Aid workers compete with one another for any room that is left. In an aircraft like a helicopter where weight is crucial to maintain stability in flight, supplies must often be left on the runway to avoid overloading.

On a bright Sunday morning in Mansehra, one of the most devastated towns in the hard-hit Kashmir region, Upton and Ogor arrived at a cricket stadium that had been converted into a makeshift landing field. They had trucked in 10 cases of biscuits and several large bales of blankets to distribute in Kawai.

Amid the din of camouflage-colored helicopters thundering to and from the dusty field, the pair negotiated with a Pakistani army major to hitch a ride on a Bell 412 helicopter, a medium-size aircraft. The chopper would be leaving at 11 a.m. and deposit them in the village.

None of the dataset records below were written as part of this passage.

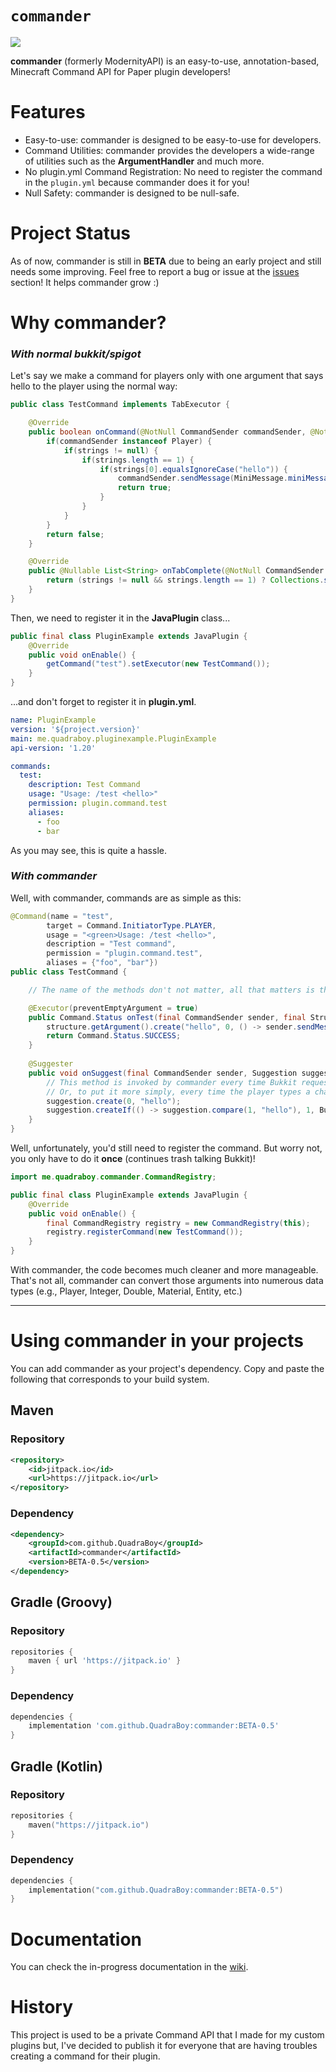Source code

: # ```commander```  
[![](https://jitpack.io/v/QuadraBoy/commander.svg)](https://jitpack.io/#QuadraBoy/commander)

**commander** (formerly ModernityAPI) is an easy-to-use, annotation-based, Minecraft Command API for Paper plugin developers!

# Features

- Easy-to-use: commander is designed to be easy-to-use for developers.
- Command Utilities: commander provides the developers a wide-range of utilities such as the **ArgumentHandler** and much more.
- No plugin.yml Command Registration: No need to register the command in the ```plugin.yml``` because commander does it for you!
- Null Safety: commander is designed to be null-safe.

# Project Status
As of now, commander is still in **BETA** due to being an early project and still needs some improving. Feel free to report a bug or issue at the [issues](https://github.com/QuadraBoy/commander/issues) section! It helps commander grow :)

# Why commander?
### _With normal bukkit/spigot_
Let's say we make a command for players only with one argument that says hello to the player using the normal way:

```java
public class TestCommand implements TabExecutor {

    @Override
    public boolean onCommand(@NotNull CommandSender commandSender, @NotNull Command command, @NotNull String s, @NotNull String[] strings) {
        if(commandSender instanceof Player) {
            if(strings != null) {
                if(strings.length == 1) {
                    if(strings[0].equalsIgnoreCase("hello")) {
                        commandSender.sendMessage(MiniMessage.miniMessage().deserialize("<rainbow>Hello World!"));
                        return true;
                    } 
                }
            }
        } 
        return false;
    }

    @Override
    public @Nullable List<String> onTabComplete(@NotNull CommandSender commandSender, @NotNull Command command, @NotNull String s, @NotNull String[] strings) {
        return (strings != null && strings.length == 1) ? Collections.singletonList("hello") : Collections.emptyList();
    }
}
```
Then, we need to register it in the **JavaPlugin** class...

```java
public final class PluginExample extends JavaPlugin {
    @Override
    public void onEnable() {
        getCommand("test").setExecutor(new TestCommand());
    }
}
```

...and don't forget to register it in **plugin.yml**.

```yaml
name: PluginExample
version: '${project.version}'
main: me.quadraboy.pluginexample.PluginExample
api-version: '1.20'

commands:
  test:
    description: Test Command
    usage: "Usage: /test <hello>"
    permission: plugin.command.test
    aliases:
      - foo
      - bar
```

As you may see, this is quite a hassle.

### _With commander_
Well, with commander, commands are as simple as this:

```java
@Command(name = "test",
        target = Command.InitiatorType.PLAYER,
        usage = "<green>Usage: /test <hello>",
        description = "Test command",
        permission = "plugin.command.test",
        aliases = {"foo", "bar"})
public class TestCommand {

    // The name of the methods don't not matter, all that matters is the 2 annotations.

    @Executor(preventEmptyArgument = true)
    public Command.Status onTest(final CommandSender sender, final Structure structure) {
        structure.getArgument().create("hello", 0, () -> sender.sendMessage(MiniMessage.miniMessage().deserialize("<rainbow>Hello <arg>!", Placeholder.unparsed("arg", structure.getArgument().getString(1)))));
        return Command.Status.SUCCESS;
    }
    
    @Suggester
    public void onSuggest(final CommandSender sender, Suggestion suggestion) {
        // This method is invoked by commander every time Bukkit requests a tab completion list
        // Or, to put it more simply, every time the player types a character in command.
        suggestion.create(0, "hello");
        suggestion.createIf(() -> suggestion.compare(1, "hello"), 1, Bukkit.getOnlinePlayers().stream().map(Player::getName).toArray(String[]::new));
    }
}
```
Well, unfortunately, you'd still need to register the command. But worry not, you only have to do it **once** (continues trash talking Bukkit)!

```java
import me.quadraboy.commander.CommandRegistry;

public final class PluginExample extends JavaPlugin {
    @Override
    public void onEnable() {
        final CommandRegistry registry = new CommandRegistry(this);
        registry.registerCommand(new TestCommand());
    }
}
```

With commander, the code becomes much cleaner and more manageable. That's not all, commander can convert those arguments into numerous data types (e.g., Player, Integer, Double, Material, Entity, etc.)

---

# Using commander in your projects
You can add commander as your project's dependency. Copy and paste the following that corresponds to your build system.

## Maven

### Repository
```xml
<repository>
    <id>jitpack.io</id>
    <url>https://jitpack.io</url>
</repository>
```

### Dependency
```xml
<dependency>
    <groupId>com.github.QuadraBoy</groupId>
    <artifactId>commander</artifactId>
    <version>BETA-0.5</version>
</dependency>
```

## Gradle (Groovy)

### Repository
```groovy
repositories {
    maven { url 'https://jitpack.io' }
}
```

### Dependency
```groovy
dependencies {
    implementation 'com.github.QuadraBoy:commander:BETA-0.5'
}
```

## Gradle (Kotlin)

### Repository
```kts
repositories {
    maven("https://jitpack.io")
}
```

### Dependency
```kts
dependencies {
    implementation("com.github.QuadraBoy:commander:BETA-0.5")
}
```

# Documentation

You can check the in-progress documentation in the [wiki](https://github.com/QuadraBoy/commander/wiki).

# History

This project is used to be a private Command API that I made for my custom plugins but, I've decided to publish it for everyone that are having troubles creating a command for their plugin.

The flight would take 20 minutes -- a journey that would take hours by land on good roads.

But they also needed to ensure they had a ride back to Mansehra. Days earlier, Relief International workers were almost stranded in Kawai after a helicopter failed to return for them. The group was forced to make a dangerous three-hour trek down the mountain to the nearest passable road.

Upton secured a 2 p.m. return flight. She knew from experience that flights later in the day bring more danger when the heat rising from the valleys combines with cooler mountainside air to create unstable air walls.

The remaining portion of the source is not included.